Je suis un soldat de Laurent LarivièreLarivière filme le réel, la manière dont les corps sans cesse se heurtent aux objets, au monde, aux autres. Il filme avant tout des gestes qui épuisent le corps. En une séquence magistrale, tout Sandrine se raconte : elle marche avec ses sacs énormes, essoufflée, courbée, souffrante. Elle s'arrête, les pose, souffle, les reprend, et repart. Peu de dialogues explicites, pas de confidences. Le film se déploie au fur et à mesure de ce corps qu'il suit et qui affronte les embûches, les rapports de forces, qui longe les chemins qui s'ouvrent à côté de la légalité. La caméra prend le parti de Sandrine, la suit, parfois collée à elle, parfois dans une distance qui la saisit dans ses confrontations, ses heurts, avec ce qui l'entoure. Dans l'espace de la famille, la jeune femme rayonne, belle, libre. Mais peu à peu, cet à côté serein et réconfortant s'assombrit lui aussi. Et lentement, l'étau se resserre. L'exploitation est partout, la violence est sourde et se déploie sans cesse. Elle engloutit. Et le conflit de loyauté entre ce qui la fait tenir à elle et ce qu'elle doit à son oncle la conduit à une résolution terrible. Je suis un soldat reste toujours sobre, saisit les instants, construit une narration épurée à travers des moments, des tableaux qui englobent d'un seul coup toutes les ornières et les déchirures. Mutique, silencieux, il suit Sandrine dans ses méandres, ses débats, ses luttes. Il s'offre discrètement quelques audaces formelles, mais qui, légères, s'insinuent dans le récit comme pour l'ouvrir vers d'autres imaginaires sans jamais le dénaturer.

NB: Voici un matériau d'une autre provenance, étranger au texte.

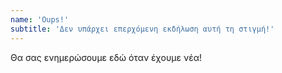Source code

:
 ```yaml
---
name: 'Oups!'
subtitle: 'Δεν υπάρχει επερχόμενη εκδήλωση αυτή τη στιγμή!'
---
```


Θα σας ενημερώσουμε εδώ όταν έχουμε νέα!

Il emploie les symboles avec modération, les tisse lentement les uns aux autres, et se permet une image finale pleine de sens qui, en faisant aboutir le récit, s'étoffe de grâce.

Portrait d'une femme en lutte sur tous les fronts, contrainte de subir les violences sourdes de notre monde, qui cherche la voie de son émancipation, jusqu'à prendre le risque d'y laisser sa peau, Je suis un soldat est finalement et modestement le très beau portrait d'une femme modeste et brave.